• _WHAT YOU WILL DO_
Please report every line in the entries that contains the string "position".

• _LISTED RECORDS_
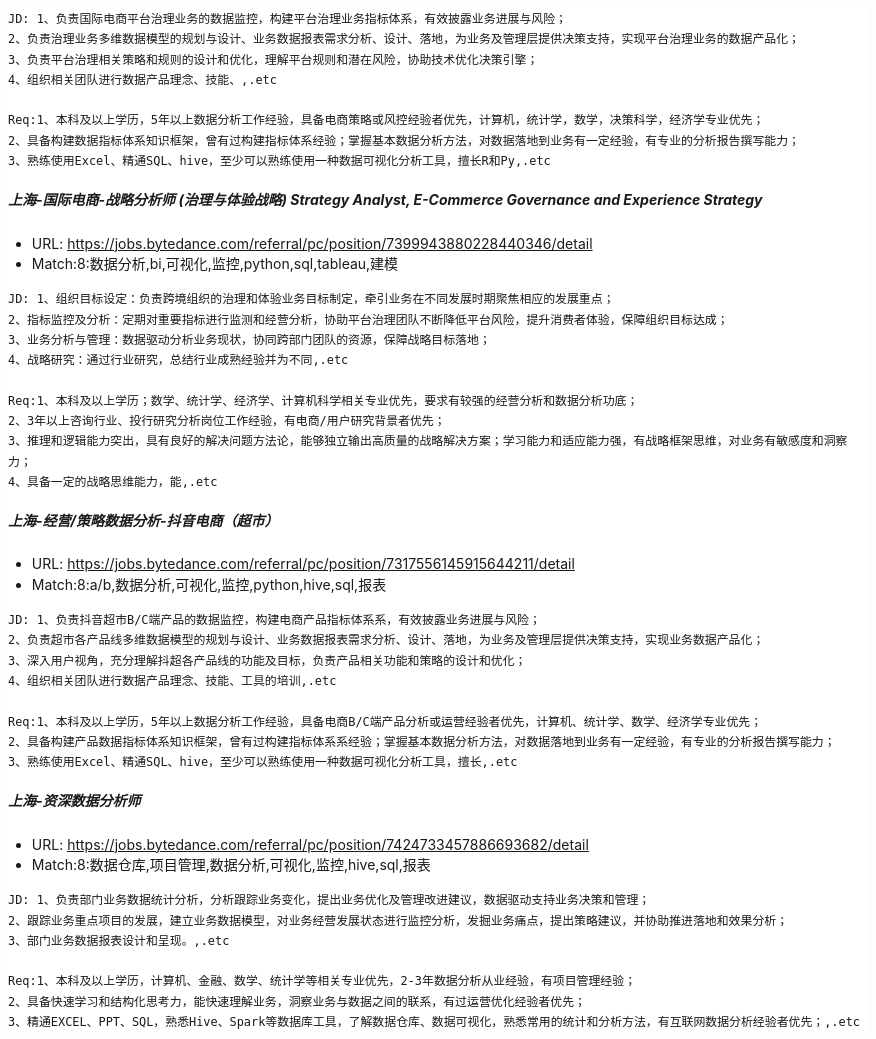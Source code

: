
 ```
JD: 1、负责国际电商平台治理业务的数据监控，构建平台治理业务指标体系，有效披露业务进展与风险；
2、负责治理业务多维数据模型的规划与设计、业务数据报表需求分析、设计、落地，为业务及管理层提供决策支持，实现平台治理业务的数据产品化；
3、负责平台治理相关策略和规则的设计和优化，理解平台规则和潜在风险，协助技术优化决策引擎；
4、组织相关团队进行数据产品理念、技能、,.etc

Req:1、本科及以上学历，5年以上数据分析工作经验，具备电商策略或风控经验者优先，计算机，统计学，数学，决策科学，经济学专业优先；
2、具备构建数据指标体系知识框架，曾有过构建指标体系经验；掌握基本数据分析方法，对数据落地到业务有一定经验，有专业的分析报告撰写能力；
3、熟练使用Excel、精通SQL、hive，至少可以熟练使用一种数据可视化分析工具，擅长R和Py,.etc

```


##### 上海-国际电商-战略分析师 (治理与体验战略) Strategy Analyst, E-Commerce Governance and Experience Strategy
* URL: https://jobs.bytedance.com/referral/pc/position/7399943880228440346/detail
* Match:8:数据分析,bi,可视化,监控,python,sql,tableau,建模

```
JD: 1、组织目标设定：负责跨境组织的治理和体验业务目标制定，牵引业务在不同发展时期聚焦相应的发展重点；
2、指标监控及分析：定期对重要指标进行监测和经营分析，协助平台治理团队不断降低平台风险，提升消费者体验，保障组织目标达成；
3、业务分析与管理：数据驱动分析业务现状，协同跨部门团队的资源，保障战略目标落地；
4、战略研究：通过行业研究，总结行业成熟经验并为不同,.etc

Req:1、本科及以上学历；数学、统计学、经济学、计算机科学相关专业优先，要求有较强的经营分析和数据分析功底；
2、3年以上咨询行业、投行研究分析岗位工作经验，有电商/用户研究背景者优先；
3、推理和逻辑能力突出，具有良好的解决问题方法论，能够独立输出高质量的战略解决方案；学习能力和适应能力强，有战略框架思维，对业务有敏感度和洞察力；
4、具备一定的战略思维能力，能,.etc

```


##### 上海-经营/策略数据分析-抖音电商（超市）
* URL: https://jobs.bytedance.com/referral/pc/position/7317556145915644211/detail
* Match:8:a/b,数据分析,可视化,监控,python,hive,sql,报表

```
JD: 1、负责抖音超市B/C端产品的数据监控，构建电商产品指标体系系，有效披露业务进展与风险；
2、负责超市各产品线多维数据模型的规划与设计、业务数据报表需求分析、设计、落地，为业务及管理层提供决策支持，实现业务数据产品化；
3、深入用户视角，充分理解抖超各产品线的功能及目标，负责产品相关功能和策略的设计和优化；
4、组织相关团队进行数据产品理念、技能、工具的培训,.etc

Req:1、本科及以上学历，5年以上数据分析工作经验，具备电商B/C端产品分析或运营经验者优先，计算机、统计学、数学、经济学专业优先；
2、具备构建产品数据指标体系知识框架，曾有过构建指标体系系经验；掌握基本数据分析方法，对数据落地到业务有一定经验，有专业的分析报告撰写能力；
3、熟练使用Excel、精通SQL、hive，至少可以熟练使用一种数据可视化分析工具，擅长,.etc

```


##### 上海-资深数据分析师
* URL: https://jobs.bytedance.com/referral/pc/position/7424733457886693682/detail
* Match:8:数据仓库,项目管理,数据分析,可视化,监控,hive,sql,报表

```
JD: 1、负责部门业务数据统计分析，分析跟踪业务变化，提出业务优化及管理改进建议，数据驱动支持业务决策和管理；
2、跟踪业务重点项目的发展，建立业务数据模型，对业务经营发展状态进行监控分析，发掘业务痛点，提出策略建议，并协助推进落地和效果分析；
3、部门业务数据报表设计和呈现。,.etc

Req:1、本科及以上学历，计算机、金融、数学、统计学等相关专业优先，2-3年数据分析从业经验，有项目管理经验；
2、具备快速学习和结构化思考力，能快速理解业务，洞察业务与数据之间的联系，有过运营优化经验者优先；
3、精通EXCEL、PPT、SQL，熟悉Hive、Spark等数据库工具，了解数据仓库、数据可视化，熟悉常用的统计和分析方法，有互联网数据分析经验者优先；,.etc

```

...

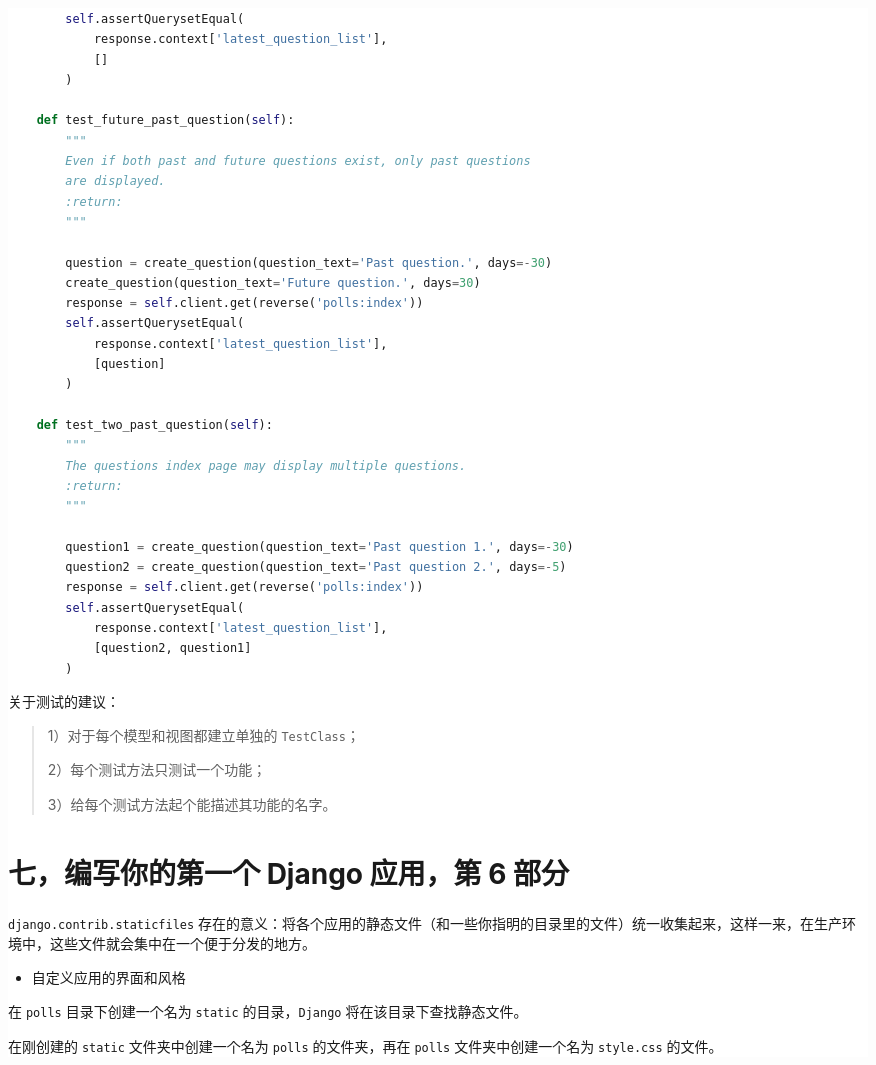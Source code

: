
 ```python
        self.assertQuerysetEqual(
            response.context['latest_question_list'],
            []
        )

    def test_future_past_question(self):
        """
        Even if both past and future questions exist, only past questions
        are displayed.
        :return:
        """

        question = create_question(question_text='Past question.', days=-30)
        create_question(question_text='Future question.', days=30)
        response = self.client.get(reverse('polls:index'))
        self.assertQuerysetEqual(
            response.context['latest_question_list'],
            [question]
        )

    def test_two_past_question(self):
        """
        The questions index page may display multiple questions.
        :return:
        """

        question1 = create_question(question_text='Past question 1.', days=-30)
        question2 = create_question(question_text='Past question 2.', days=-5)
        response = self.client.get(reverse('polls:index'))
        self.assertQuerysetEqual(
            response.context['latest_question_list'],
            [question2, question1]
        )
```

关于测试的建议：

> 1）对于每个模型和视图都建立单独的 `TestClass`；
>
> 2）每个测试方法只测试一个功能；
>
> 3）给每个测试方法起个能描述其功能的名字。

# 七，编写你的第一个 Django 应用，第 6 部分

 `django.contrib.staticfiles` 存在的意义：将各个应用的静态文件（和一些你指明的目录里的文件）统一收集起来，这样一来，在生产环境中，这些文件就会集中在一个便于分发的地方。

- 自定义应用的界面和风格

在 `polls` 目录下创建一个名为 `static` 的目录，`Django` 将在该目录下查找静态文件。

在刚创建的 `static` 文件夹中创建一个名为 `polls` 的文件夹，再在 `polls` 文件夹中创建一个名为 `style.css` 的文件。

• _RESULT OF THIS EXERCISE_
* URL: https://jobs.bytedance.com/referral/pc/position/7399943880228440346/detail
* URL: https://jobs.bytedance.com/referral/pc/position/7317556145915644211/detail
* URL: https://jobs.bytedance.com/referral/pc/position/7424733457886693682/detail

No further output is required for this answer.